[[ Excerpted records, beginning ]]
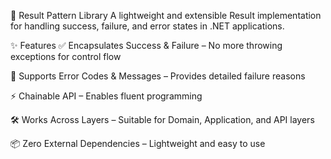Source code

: 🚀 Result Pattern Library
A lightweight and extensible Result<T> implementation for handling success, failure, and error states in .NET applications.

✨ Features
✅ Encapsulates Success & Failure – No more throwing exceptions for control flow

🔄 Supports Error Codes & Messages – Provides detailed failure reasons

⚡ Chainable API – Enables fluent programming

🛠️ Works Across Layers – Suitable for Domain, Application, and API layers

📦 Zero External Dependencies – Lightweight and easy to use
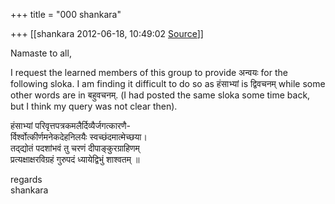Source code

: +++
title = "000 shankara"

+++
[[shankara	2012-06-18, 10:49:02 [Source](https://groups.google.com/g/samskrita/c/S7_8l7mkLIw)]]



Namaste to all,

  

I request the learned members of this group to provide अन्वयः for the following sloka. I am finding it difficult to do so as हंसाभ्यां is द्विवचनम् while some other words are in बहुवचनम्. (I had posted the same sloka some time back, but I think my query was not clear then).  

  

हंसाभ्यां परिवृत्तपत्रकमलैर्दिव्यैर्जगत्कारणै-  
र्विर्श्वोत्कीर्णमनेकदेहनिलयैः स्वच्छंदमात्मेच्छया।  
तद्‍द्योतं पदशांभवं तु चरणं दीपाङ्कुरग्राहिणम्  
प्रत्यक्षाक्षरविग्रहं गुरुपदं ध्यायेद्विभुं शाश्वतम् ॥



regards  
shankara


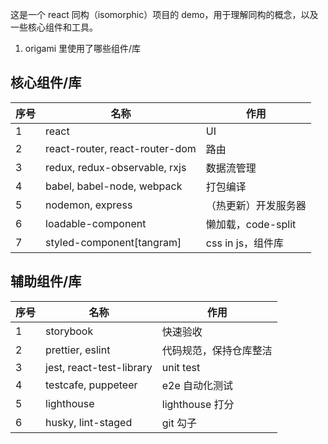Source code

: 这是一个 react 同构（isomorphic）项目的 demo，用于理解同构的概念，以及一些核心组件和工具。

1. origami 里使用了哪些组件/库

## 核心组件/库

| 序号 | 名称                           | 作用                 |
| ---- | ------------------------------ | -------------------- |
| 1    | react                          | UI                   |
| 2    | react-router, react-router-dom | 路由                 |
| 3    | redux, redux-observable, rxjs  | 数据流管理           |
| 4    | babel, babel-node, webpack     | 打包编译             |
| 5    | nodemon, express               | （热更新）开发服务器 |
| 6    | loadable-component             | 懒加载，code-split   |
| 7    | styled-component[tangram]      | css in js，组件库    |

## 辅助组件/库

| 序号 | 名称                     | 作用                   |
| ---- | ------------------------ | ---------------------- |
| 1    | storybook                | 快速验收               |
| 2    | prettier, eslint         | 代码规范，保持仓库整洁 |
| 3    | jest, react-test-library | unit test              |
| 4    | testcafe, puppeteer      | e2e 自动化测试         |
| 5    | lighthouse               | lighthouse 打分        |
| 6    | husky, lint-staged       | git 勾子               |
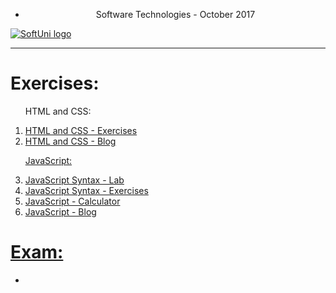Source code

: * <p align="center"> Software Technologies - October 2017<p>
<a href="https://softuni.bg/trainings/1714/software-technologies-october-2017">  ![SoftUni logo][logo] <a/>

[logo]: http://innovationstarterbox.bg/wp-content/uploads/2016/05/Softuni_logo_trasparent.png "Logo Title Text 2"

---

<h1><strong>Exercises:</strong></h1>

<ol type="1">
	<p>HTML and CSS:
	<li><a href="https://github.com/radoslavvv/Software-Technologies-October-2017/tree/master/01.%20HTMLandCSS/01.HTMLandCSS-Exercises">HTML and CSS - Exercises</li>
	<li><a href="https://github.com/radoslavvv/Software-Technologies-October-2017/tree/master/01.%20HTMLandCSS/02.HTMLandCSS-Blog">HTML and CSS - Blog</li>
		<p>JavaScript:</p>
	<li><a href="https://github.com/radoslavvv/Software-Technologies-October-2017/tree/master/02.JavaScript/01.JavaScript-Syntax-Lab">JavaScript Syntax - Lab</li>
	<li><a href="https://github.com/radoslavvv/Software-Technologies-October-2017/tree/master/02.JavaScript/02.JavaScript-Syntax-Exercises">JavaScript Syntax - Exercises</li>
	<li><a href="https://github.com/radoslavvv/Software-Technologies-October-2017/tree/master/02.JavaScript/03.JavaScript-Calculator">JavaScript - Calculator</li>
	<li><a href="https://github.com/radoslavvv/Software-Technologies-October-2017/tree/master/02.JavaScript/04.JavaScript-Blog">JavaScript - Blog</li>
</ol>

<h1><strong>Exam:</strong></h1>

<ul>
	<li></li>
</ul>




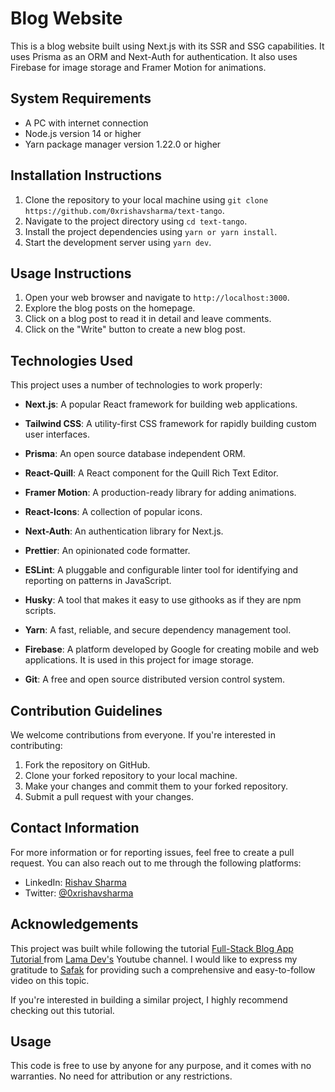 # Blog Website

This is a blog website built using Next.js with its SSR and SSG capabilities. It uses Prisma as an ORM and Next-Auth for authentication. It also uses Firebase for image storage and Framer Motion for animations.

## System Requirements

- A PC with internet connection
- Node.js version 14 or higher
- Yarn package manager version 1.22.0 or higher

## Installation Instructions

1. Clone the repository to your local machine using `git clone https://github.com/0xrishavsharma/text-tango`.
2. Navigate to the project directory using `cd text-tango`.
3. Install the project dependencies using `yarn or yarn install`.
4. Start the development server using `yarn dev`.

## Usage Instructions

1. Open your web browser and navigate to `http://localhost:3000`.
2. Explore the blog posts on the homepage.
3. Click on a blog post to read it in detail and leave comments.
4. Click on the "Write" button to create a new blog post.

## Technologies Used

This project uses a number of technologies to work properly:

- **Next.js**: A popular React framework for building web applications.
- **Tailwind CSS**: A utility-first CSS framework for rapidly building custom user interfaces.
- **Prisma**: An open source database independent ORM.
- **React-Quill**: A React component for the Quill Rich Text Editor.
- **Framer Motion**: A production-ready library for adding animations.
- **React-Icons**: A collection of popular icons.
- **Next-Auth**: An authentication library for Next.js.
- **Prettier**: An opinionated code formatter.
- **ESLint**: A pluggable and configurable linter tool for identifying and reporting on patterns in JavaScript.
- **Husky**: A tool that makes it easy to use githooks as if they are npm scripts.

- **Yarn**: A fast, reliable, and secure dependency management tool.
- **Firebase**: A platform developed by Google for creating mobile and web applications. It is used in this project for image storage.
- **Git**: A free and open source distributed version control system.

## Contribution Guidelines

We welcome contributions from everyone. If you're interested in contributing:

1. Fork the repository on GitHub.
2. Clone your forked repository to your local machine.
3. Make your changes and commit them to your forked repository.
4. Submit a pull request with your changes.

## Contact Information

For more information or for reporting issues, feel free to create a pull request. You can also reach out to me through the following platforms:

- LinkedIn: [Rishav Sharma](https://www.linkedin.com/in/0xrishavsharma/)
- Twitter: [@0xrishavsharma](https://twitter.com/0xrishavsharma)

## Acknowledgements

This project was built while following the tutorial [Full-Stack Blog App Tutorial ](https://www.youtube.com/watch?v=DpYE5zPDRVQ&t=2366s) from [Lama Dev's](https://www.youtube.com/@LamaDev) Youtube channel. I would like to express my gratitude to [Safak](https://github.com/safak) for providing such a comprehensive and easy-to-follow video on this topic.

If you're interested in building a similar project, I highly recommend checking out this tutorial.

## Usage

This code is free to use by anyone for any purpose, and it comes with no warranties. No need for attribution or any restrictions.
[[ Excerpted records, end ]]
Problem to solve: Your answer must be an exact copy of the records, without the pictures.

Task output:
Source code

: 🚀 Result Pattern Library
A lightweight and extensible Result<T> implementation for handling success, failure, and error states in .NET applications.

✨ Features
✅ Encapsulates Success & Failure – No more throwing exceptions for control flow

🔄 Supports Error Codes & Messages – Provides detailed failure reasons

⚡ Chainable API – Enables fluent programming

🛠️ Works Across Layers – Suitable for Domain, Application, and API layers

📦 Zero External Dependencies – Lightweight and easy to use
Source code

: +++
title = "000 shankara"

+++
[[shankara	2012-06-18, 10:49:02 [Source](https://groups.google.com/g/samskrita/c/S7_8l7mkLIw)]]



Namaste to all,

  

I request the learned members of this group to provide अन्वयः for the following sloka. I am finding it difficult to do so as हंसाभ्यां is द्विवचनम् while some other words are in बहुवचनम्. (I had posted the same sloka some time back, but I think my query was not clear then).  

  

हंसाभ्यां परिवृत्तपत्रकमलैर्दिव्यैर्जगत्कारणै-  
र्विर्श्वोत्कीर्णमनेकदेहनिलयैः स्वच्छंदमात्मेच्छया।  
तद्‍द्योतं पदशांभवं तु चरणं दीपाङ्कुरग्राहिणम्  
प्रत्यक्षाक्षरविग्रहं गुरुपदं ध्यायेद्विभुं शाश्वतम् ॥



regards  
shankara


Source code

: 这是一个 react 同构（isomorphic）项目的 demo，用于理解同构的概念，以及一些核心组件和工具。

1. origami 里使用了哪些组件/库

## 核心组件/库

| 序号 | 名称                           | 作用                 |
| ---- | ------------------------------ | -------------------- |
| 1    | react                          | UI                   |
| 2    | react-router, react-router-dom | 路由                 |
| 3    | redux, redux-observable, rxjs  | 数据流管理           |
| 4    | babel, babel-node, webpack     | 打包编译             |
| 5    | nodemon, express               | （热更新）开发服务器 |
| 6    | loadable-component             | 懒加载，code-split   |
| 7    | styled-component[tangram]      | css in js，组件库    |

## 辅助组件/库

| 序号 | 名称                     | 作用                   |
| ---- | ------------------------ | ---------------------- |
| 1    | storybook                | 快速验收               |
| 2    | prettier, eslint         | 代码规范，保持仓库整洁 |
| 3    | jest, react-test-library | unit test              |
| 4    | testcafe, puppeteer      | e2e 自动化测试         |
| 5    | lighthouse               | lighthouse 打分        |
| 6    | husky, lint-staged       | git 勾子               |
Source code

: * <p align="center"> Software Technologies - October 2017<p>
<a href="https://softuni.bg/trainings/1714/software-technologies-october-2017">  ![SoftUni logo][logo] <a/>

[logo]: http://innovationstarterbox.bg/wp-content/uploads/2016/05/Softuni_logo_trasparent.png "Logo Title Text 2"

---

<h1><strong>Exercises:</strong></h1>

<ol type="1">
	<p>HTML and CSS:
	<li><a href="https://github.com/radoslavvv/Software-Technologies-October-2017/tree/master/01.%20HTMLandCSS/01.HTMLandCSS-Exercises">HTML and CSS - Exercises</li>
	<li><a href="https://github.com/radoslavvv/Software-Technologies-October-2017/tree/master/01.%20HTMLandCSS/02.HTMLandCSS-Blog">HTML and CSS - Blog</li>
		<p>JavaScript:</p>
	<li><a href="https://github.com/radoslavvv/Software-Technologies-October-2017/tree/master/02.JavaScript/01.JavaScript-Syntax-Lab">JavaScript Syntax - Lab</li>
	<li><a href="https://github.com/radoslavvv/Software-Technologies-October-2017/tree/master/02.JavaScript/02.JavaScript-Syntax-Exercises">JavaScript Syntax - Exercises</li>
	<li><a href="https://github.com/radoslavvv/Software-Technologies-October-2017/tree/master/02.JavaScript/03.JavaScript-Calculator">JavaScript - Calculator</li>
	<li><a href="https://github.com/radoslavvv/Software-Technologies-October-2017/tree/master/02.JavaScript/04.JavaScript-Blog">JavaScript - Blog</li>
</ol>

<h1><strong>Exam:</strong></h1>

<ul>
	<li></li>
</ul>




 # Blog Website

This is a blog website built using Next.js with its SSR and SSG capabilities. It uses Prisma as an ORM and Next-Auth for authentication. It also uses Firebase for image storage and Framer Motion for animations.

## System Requirements

- A PC with internet connection
- Node.js version 14 or higher
- Yarn package manager version 1.22.0 or higher

## Installation Instructions

1. Clone the repository to your local machine using `git clone https://github.com/0xrishavsharma/text-tango`.
2. Navigate to the project directory using `cd text-tango`.
3. Install the project dependencies using `yarn or yarn install`.
4. Start the development server using `yarn dev`.

## Usage Instructions

1. Open your web browser and navigate to `http://localhost:3000`.
2. Explore the blog posts on the homepage.
3. Click on a blog post to read it in detail and leave comments.
4. Click on the "Write" button to create a new blog post.

## Technologies Used

This project uses a number of technologies to work properly:

- **Next.js**: A popular React framework for building web applications.
- **Tailwind CSS**: A utility-first CSS framework for rapidly building custom user interfaces.
- **Prisma**: An open source database independent ORM.
- **React-Quill**: A React component for the Quill Rich Text Editor.
- **Framer Motion**: A production-ready library for adding animations.
- **React-Icons**: A collection of popular icons.
- **Next-Auth**: An authentication library for Next.js.
- **Prettier**: An opinionated code formatter.
- **ESLint**: A pluggable and configurable linter tool for identifying and reporting on patterns in JavaScript.
- **Husky**: A tool that makes it easy to use githooks as if they are npm scripts.

- **Yarn**: A fast, reliable, and secure dependency management tool.
- **Firebase**: A platform developed by Google for creating mobile and web applications. It is used in this project for image storage.
- **Git**: A free and open source distributed version control system.

## Contribution Guidelines

We welcome contributions from everyone. If you're interested in contributing:

1. Fork the repository on GitHub.
2. Clone your forked repository to your local machine.
3. Make your changes and commit them to your forked repository.
4. Submit a pull request with your changes.

## Contact Information

For more information or for reporting issues, feel free to create a pull request. You can also reach out to me through the following platforms:

- LinkedIn: [Rishav Sharma](https://www.linkedin.com/in/0xrishavsharma/)
- Twitter: [@0xrishavsharma](https://twitter.com/0xrishavsharma)

## Acknowledgements

This project was built while following the tutorial [Full-Stack Blog App Tutorial ](https://www.youtube.com/watch?v=DpYE5zPDRVQ&t=2366s) from [Lama Dev's](https://www.youtube.com/@LamaDev) Youtube channel. I would like to express my gratitude to [Safak](https://github.com/safak) for providing such a comprehensive and easy-to-follow video on this topic.

If you're interested in building a similar project, I highly recommend checking out this tutorial.

## Usage

This code is free to use by anyone for any purpose, and it comes with no warranties. No need for attribution or any restrictions.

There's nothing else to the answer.